Génération Bataclan  : unis dans la douleur, inégaux face à l'emploi

Retour sur une étude-testing d'octobre 2015 montrant que, à compétences égales, les candidatures de Michel, Nathalie, Dov et Mohammed n'ont pas les mêmes chances pour le même poste. Par Youcef Bousalham, maître de conférences à l'Université de Rouen.

Les événements effroyables que nous avons vécus en 2015 rappellent de manière péremptoire à quel point les chercheurs doivent contribuer à éclairer le débat social. Après les larmes, l'émotion et notre aspiration commune bien légitime à la communion, il s'agit de s'interroger, interpréter, saisir les réalités sociales qui se cachent derrière l'horrible : Ni rire, ni pleurer, ni haïr, mais comprendre disait Spinoza.

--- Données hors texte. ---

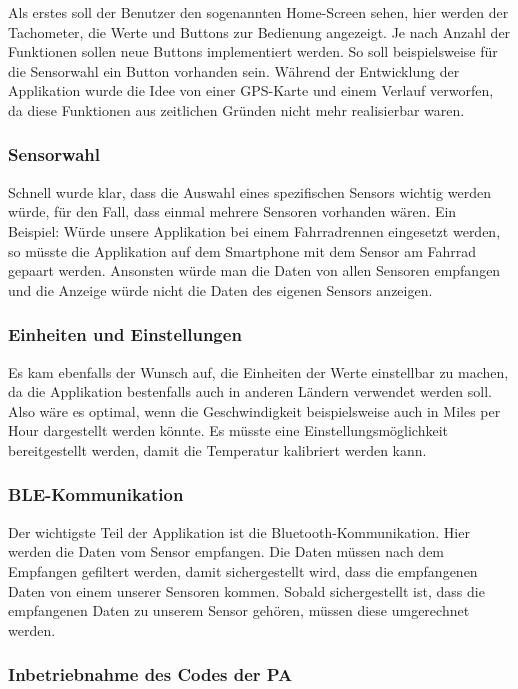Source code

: Als erstes soll der Benutzer den sogenannten Home-Screen sehen, hier werden der Tachometer, die Werte und Buttons zur Bedienung angezeigt. Je nach Anzahl der Funktionen sollen neue Buttons implementiert werden. So soll beispielsweise für die Sensorwahl ein Button vorhanden sein. Während der Entwicklung der Applikation wurde die Idee von einer GPS-Karte und einem Verlauf verworfen, da diese Funktionen aus zeitlichen Gründen nicht mehr realisierbar waren.

\subsubsection{Sensorwahl}

Schnell wurde klar, dass die Auswahl eines spezifischen Sensors wichtig werden würde, für den Fall, dass einmal mehrere Sensoren vorhanden wären. Ein Beispiel: Würde unsere Applikation bei einem Fahrradrennen eingesetzt werden, so müsste die Applikation auf dem Smartphone mit dem Sensor am Fahrrad gepaart werden. Ansonsten würde man die Daten von allen Sensoren empfangen und die Anzeige würde nicht die Daten des eigenen Sensors anzeigen.

\subsubsection{Einheiten und Einstellungen}

Es kam ebenfalls der Wunsch auf, die Einheiten der Werte einstellbar zu machen, da die Applikation bestenfalls auch in anderen Ländern verwendet werden soll. Also wäre es optimal, wenn die Geschwindigkeit beispielsweise auch in Miles per Hour dargestellt werden könnte. Es müsste eine Einstellungsmöglichkeit bereitgestellt werden, damit die Temperatur kalibriert werden kann.

\subsubsection{BLE-Kommunikation}

Der wichtigste Teil der Applikation ist die Bluetooth-Kommunikation. Hier werden die Daten vom Sensor empfangen. Die Daten müssen nach dem Empfangen gefiltert werden, damit sichergestellt wird, dass die empfangenen Daten von einem unserer Sensoren kommen. Sobald sichergestellt ist, dass die empfangenen Daten zu unserem Sensor gehören, müssen diese umgerechnet werden.

\subsubsection{Inbetriebnahme des Codes der PA}

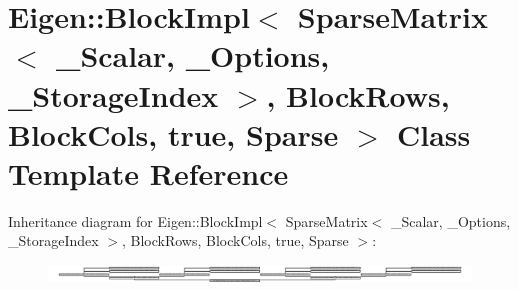 \hypertarget{class_eigen_1_1_block_impl_3_01_sparse_matrix_3_01___scalar_00_01___options_00_01___storage_inded3daac10033a16d6ca9aea81cdfe7eee}{}\section{Eigen\+:\+:Block\+Impl$<$ Sparse\+Matrix$<$ \+\_\+\+Scalar, \+\_\+\+Options, \+\_\+\+Storage\+Index $>$, Block\+Rows, Block\+Cols, true, Sparse $>$ Class Template Reference}
\label{class_eigen_1_1_block_impl_3_01_sparse_matrix_3_01___scalar_00_01___options_00_01___storage_inded3daac10033a16d6ca9aea81cdfe7eee}
Inheritance diagram for Eigen\+:\+:Block\+Impl$<$ Sparse\+Matrix$<$ \+\_\+\+Scalar, \+\_\+\+Options, \+\_\+\+Storage\+Index $>$, Block\+Rows, Block\+Cols, true, Sparse $>$\+:\begin{figure}[H]
\begin{center}
\leavevmode
\includegraphics[height=0.477490cm]{class_eigen_1_1_block_impl_3_01_sparse_matrix_3_01___scalar_00_01___options_00_01___storage_inded3daac10033a16d6ca9aea81cdfe7eee}
\end{center}
\end{figure}
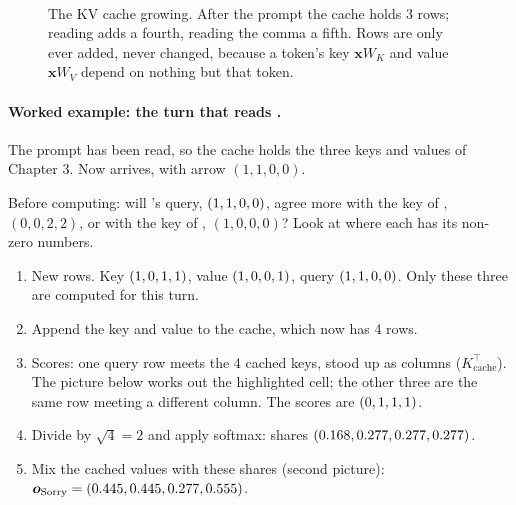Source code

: \begin{figure}[!tbp]
\centering
\fitR{}\\[8pt]
\fitR{}
\caption{The KV cache growing. After the prompt the cache holds 3 rows; reading  adds a
fourth, reading the comma a fifth. Rows are only ever added, never changed, because a token's key
$\bm{x}W_K$ and value $\bm{x}W_V$ depend on nothing but that token.}
\label{fig:ch9grow}
\end{figure}

\paragraph{Worked example: the turn that reads .} The prompt  has been read, so the
cache holds the three keys and values of Chapter 3. Now  arrives, with arrow $(1,1,0,0)$.

\Predict Before computing: will 's query, $\nNineSorryQ$, agree more with the key of
, $(0,0,2,2)$, or with the key of , $(1,0,0,0)$? Look at where each has its non-zero
numbers.

\begin{enumerate}[label=\arabic*.,leftmargin=1.6em]
\item New rows. Key $\nNineSorryK$, value $\nNineSorryV$, query $\nNineSorryQ$. Only these three are computed
for this turn.
\item Append the key and value to the cache, which now has 4 rows.
\item Scores: one query row meets the 4 cached keys, stood up as columns ($K_{\text{cache}}^\top$). The
picture below works out the highlighted cell; the other three are the same row meeting a different column.
The scores are $\nNineSorryScores$.
\item Divide by $\sqrt{4}=2$ and apply softmax: shares $\nNineSorryShares$.
\item Mix the cached values with these shares (second picture): $\bm{o}_{\text{Sorry}} = \nNineSorryOut$.
\end{enumerate}
\par\medskip\noindent\begin{minipage}{\linewidth}\centering
\fitR{}\\[2pt]
\\[10pt]
\fitR{}\\[2pt]

\end{minipage}\par\medskip

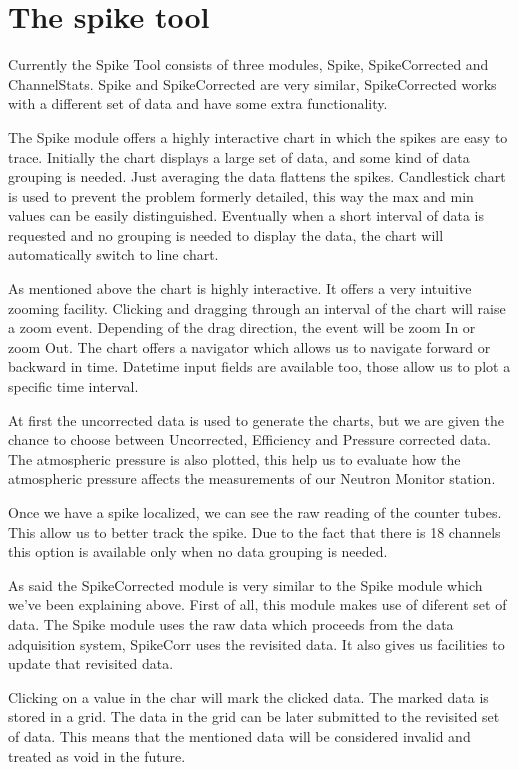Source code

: \documentclass[a4paper]{jpconf}
\begin{document}
\section{The spike tool}
Currently the Spike Tool consists of three modules, Spike, SpikeCorrected and ChannelStats. Spike and SpikeCorrected are very similar, 
SpikeCorrected works with a different set of data and have some extra functionality.

The Spike module offers a highly interactive chart in which the spikes are easy to trace. Initially the chart displays a large set of
data, and some kind of data grouping is needed. Just averaging the data flattens the spikes. Candlestick chart is used to prevent the
problem formerly detailed, this way the max and min values can be easily distinguished. Eventually when a short interval of data is 
requested and no grouping is needed to display the data, the chart will automatically switch to line chart.

As mentioned above the chart is highly interactive. It offers a very intuitive zooming facility. Clicking and dragging through an 
interval of the chart will raise a zoom event. Depending of the drag direction, the event will be zoom In or zoom Out. The chart 
offers a navigator which allows us to navigate forward or backward in time. Datetime input fields are available too, those allow 
us to plot a specific time interval.

At first the uncorrected data is used to generate the charts, but we are given the chance to choose between Uncorrected, Efficiency
and Pressure corrected data. The atmospheric pressure is also plotted, this help us to evaluate how the atmospheric pressure affects
the measurements of our Neutron Monitor station.

Once we have a spike localized, we can see the raw reading of the counter tubes. This allow us to better track the spike. Due to the
fact that there is 18 channels this option is available only when no data grouping is needed.

As said the SpikeCorrected module is very similar to the Spike module which we've been explaining above. First of all, this module 
makes use of diferent set of data. The Spike module uses the raw data which proceeds from the data adquisition system, SpikeCorr uses 
the revisited data. It also gives us facilities to update that revisited data.

Clicking on a value in the char will mark the clicked data. The marked data is stored in a grid. The data in the grid can be later
submitted to the revisited set of data. This means that the mentioned data will be considered invalid and treated as void in the future.
\end{document}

Mais alors, par où commencer ? Chercheur ou pas, il semble bien difficile de comprendre les trajectoires de ces jeunes Français, de la même génération « Bataclan » que leur victime, et qui ont choisi de se faire les soldats zélés d'une idéologie cruelle et sectaire. Prétendre formuler une théorie valide respectant le principe de simplicité d'Ockham pour analyser et expliquer les racines d'un tel phénomène paraît bien illusoire. D'ailleurs, c'est ici que la multiplication des analyses fouillées, formulées par des chercheurs en sciences sociales (qu'ils soient issus de la sociologie, de la psychologie, de la géopolitique, historiens, politologues, philosophes, etc.) devient précieuse, voire indispensable.

Plus modestement, j'ai souhaité partager ici les résultats surprenants d'une étude portant sur le recrutement. Il me semble effectivement que, eu égard aux informations qu'elle dévoile sur notre société cette étude est passée relativement inaperçue. Publiée en octobre dernier par l'institut Montaigne, cette enquête sur les discriminations à l'embauche est la première dont le protocole expérimental permet d'isoler finement la variable « religion ».

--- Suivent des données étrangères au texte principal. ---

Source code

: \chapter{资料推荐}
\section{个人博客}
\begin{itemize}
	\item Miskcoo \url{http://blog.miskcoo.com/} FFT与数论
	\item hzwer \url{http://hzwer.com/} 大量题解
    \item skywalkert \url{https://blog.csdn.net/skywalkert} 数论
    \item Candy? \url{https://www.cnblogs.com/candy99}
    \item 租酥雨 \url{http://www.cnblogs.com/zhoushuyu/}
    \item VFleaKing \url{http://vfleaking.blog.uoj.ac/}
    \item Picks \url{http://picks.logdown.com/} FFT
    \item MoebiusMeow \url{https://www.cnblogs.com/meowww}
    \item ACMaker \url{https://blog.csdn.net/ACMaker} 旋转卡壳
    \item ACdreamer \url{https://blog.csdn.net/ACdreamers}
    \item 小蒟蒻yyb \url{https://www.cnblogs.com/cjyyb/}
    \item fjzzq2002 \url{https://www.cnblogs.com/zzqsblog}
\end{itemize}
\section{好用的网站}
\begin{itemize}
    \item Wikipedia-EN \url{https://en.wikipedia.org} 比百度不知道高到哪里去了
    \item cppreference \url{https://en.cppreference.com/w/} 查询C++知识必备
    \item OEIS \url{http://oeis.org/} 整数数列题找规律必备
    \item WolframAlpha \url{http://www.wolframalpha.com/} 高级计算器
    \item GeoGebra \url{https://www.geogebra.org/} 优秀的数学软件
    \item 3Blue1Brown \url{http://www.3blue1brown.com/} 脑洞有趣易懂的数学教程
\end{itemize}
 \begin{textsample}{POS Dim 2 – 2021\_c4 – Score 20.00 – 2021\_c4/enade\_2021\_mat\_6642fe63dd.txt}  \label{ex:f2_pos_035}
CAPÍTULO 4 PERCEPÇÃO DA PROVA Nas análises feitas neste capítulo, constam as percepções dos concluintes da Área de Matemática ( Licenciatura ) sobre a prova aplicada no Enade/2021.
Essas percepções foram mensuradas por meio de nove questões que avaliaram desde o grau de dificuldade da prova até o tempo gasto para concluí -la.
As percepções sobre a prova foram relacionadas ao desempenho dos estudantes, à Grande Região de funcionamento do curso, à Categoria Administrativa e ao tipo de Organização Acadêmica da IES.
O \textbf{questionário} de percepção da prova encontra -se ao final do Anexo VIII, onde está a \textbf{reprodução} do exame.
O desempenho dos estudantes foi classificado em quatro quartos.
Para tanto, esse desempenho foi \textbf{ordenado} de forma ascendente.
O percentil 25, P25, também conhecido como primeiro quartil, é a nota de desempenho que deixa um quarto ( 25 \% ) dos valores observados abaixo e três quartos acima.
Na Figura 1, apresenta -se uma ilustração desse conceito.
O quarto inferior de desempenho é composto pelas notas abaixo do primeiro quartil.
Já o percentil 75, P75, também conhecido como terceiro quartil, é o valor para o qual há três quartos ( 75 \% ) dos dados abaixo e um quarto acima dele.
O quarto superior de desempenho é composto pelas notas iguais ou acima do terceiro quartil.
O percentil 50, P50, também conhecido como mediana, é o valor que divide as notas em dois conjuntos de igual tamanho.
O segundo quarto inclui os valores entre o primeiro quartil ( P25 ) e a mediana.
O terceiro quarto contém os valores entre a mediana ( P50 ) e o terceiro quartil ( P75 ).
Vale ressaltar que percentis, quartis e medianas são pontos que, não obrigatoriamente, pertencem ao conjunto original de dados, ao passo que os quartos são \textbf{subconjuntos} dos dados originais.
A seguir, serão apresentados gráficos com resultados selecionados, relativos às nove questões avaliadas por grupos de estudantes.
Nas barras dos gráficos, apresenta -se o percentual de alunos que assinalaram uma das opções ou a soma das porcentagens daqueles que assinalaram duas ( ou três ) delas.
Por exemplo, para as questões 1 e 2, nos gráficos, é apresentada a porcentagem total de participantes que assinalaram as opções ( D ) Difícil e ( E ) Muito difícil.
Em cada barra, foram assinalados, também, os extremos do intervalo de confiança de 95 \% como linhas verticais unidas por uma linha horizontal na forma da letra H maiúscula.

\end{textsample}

Dans un souci de vulgarisation et sans trop insister sur les données chiffrées, je mets en scène les éléments de résultats qui, subjectivement, me semblent les plus saillants en laissant au lecteur le soin de voir, ou non, dans ce qu'ils révèlent, un lien avec les événements qui bouleversent notre pays.

Génération Bataclan : Michel, Nathalie, Dov, Mohamed...

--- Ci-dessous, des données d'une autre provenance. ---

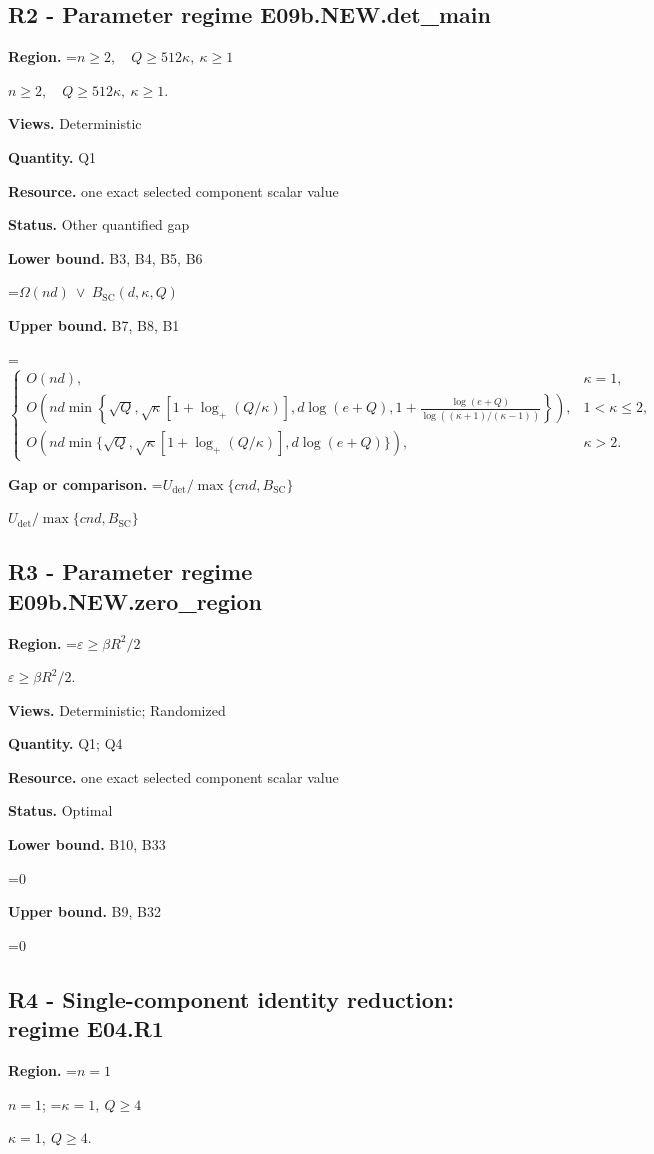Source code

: \documentclass[10pt,a4paper]{article}
\newcommand{\AtlasMath}[1]{\par\begingroup\centering\setbox0=\hbox{$\displaystyle #1$}\ifdim\wd0>1.4\linewidth\typeout{ATLAS WIDE FORMULA: \the\wd0}\fi\ifdim\wd0>\linewidth\resizebox{\linewidth}{!}{\box0}\else\box0\fi\par\endgroup}
\newcommand{\AtlasInlineMath}[1]{\begingroup\setbox0=\hbox{$#1$}\ifdim\wd0>.4\linewidth\endgroup\AtlasMath{#1}\else\endgroup$#1$\fi}
\begin{document}
\subsection{R2 - Parameter regime E09b.NEW.det\_main}
\textbf{Region.} \AtlasInlineMath{n\ge 2,\quad Q\ge512\kappa,\ \kappa\ge1}.

\textbf{Views.} Deterministic

\textbf{Quantity.} Q1

\textbf{Resource.} one exact selected component scalar value

\textbf{Status.} Other quantified gap

\textbf{Lower bound.} B3, B4, B5, B6

\AtlasMath{\Omega(nd)\ \vee\ B_{\mathrm{SC}}(d,\kappa,Q)}
\textbf{Upper bound.} B7, B8, B1

\AtlasMath{\begin{cases}O(nd),&\kappa=1,\\O\left(nd\min\left\{\sqrt Q,\sqrt\kappa[1+\log_+(Q/\kappa)],d\log(e+Q),1+\frac{\log(e+Q)}{\log((\kappa+1)/(\kappa-1))}\right\}\right),&1<\kappa\le2,\\O\left(nd\min\{\sqrt Q,\sqrt\kappa[1+\log_+(Q/\kappa)],d\log(e+Q)\}\right),&\kappa>2.\end{cases}}
\textbf{Gap or comparison.} \AtlasInlineMath{U_{\mathrm{det}}/\max\{cnd,B_{\mathrm{SC}}\}}

\subsection{R3 - Parameter regime E09b.NEW.zero\_region}
\textbf{Region.} \AtlasInlineMath{\varepsilon\ge\beta R^2/2}.

\textbf{Views.} Deterministic; Randomized

\textbf{Quantity.} Q1; Q4

\textbf{Resource.} one exact selected component scalar value

\textbf{Status.} Optimal

\textbf{Lower bound.} B10, B33

\AtlasMath{0}
\textbf{Upper bound.} B9, B32

\AtlasMath{0}
\subsection{R4 - Single-component identity reduction: regime E04.R1}
\textbf{Region.} \AtlasInlineMath{n=1}; \AtlasInlineMath{\kappa=1,\ Q\ge4}.
\end{document}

Conduite en France avant les attentats de janvier 2015, cette enquête repose sur le traitement de plus de 6 000 offres d'emploi et permet de comparer les taux de convocation à un entretien d'embauche de Michel, Nathalie, Dov, Esther, Samira et Mohamed, six citoyens français de 27 ans avec le même diplôme et des expériences professionnelles identiques. Ces citoyens appartiennent tous à la génération Bataclan. Amis ou anciens camarades de classe, ces six Français (s'ils n'étaient pas fictifs) auraient très bien pu se retrouver assis ensemble à la même table ce vendredi 13 novembre...

Discriminations religieuses à l'embauche. Etude de Marie-Anne Valfort/ École d'économie de Paris. Institut Montaigne

Penchons-nous d'abord sur le cas de Michel et Dov. Que se passe-t-il quand ces deux amis posent leur candidature pour le même poste d'assistant-comptable. À compétence identique (pas égale mais bien identique), Dov (supposé de confession juive par les recruteurs sur la base de son prénom et de son passage par un collège confessionnel) doit envoyer six CV pour obtenir un entretien quand Michel (présumé catholique sur les mêmes bases) n'en envoie que quatre. Cette disparité de résultat ne repose sur aucun autre élément objectif que l'appartenance religieuse (juive) supposée de Dov.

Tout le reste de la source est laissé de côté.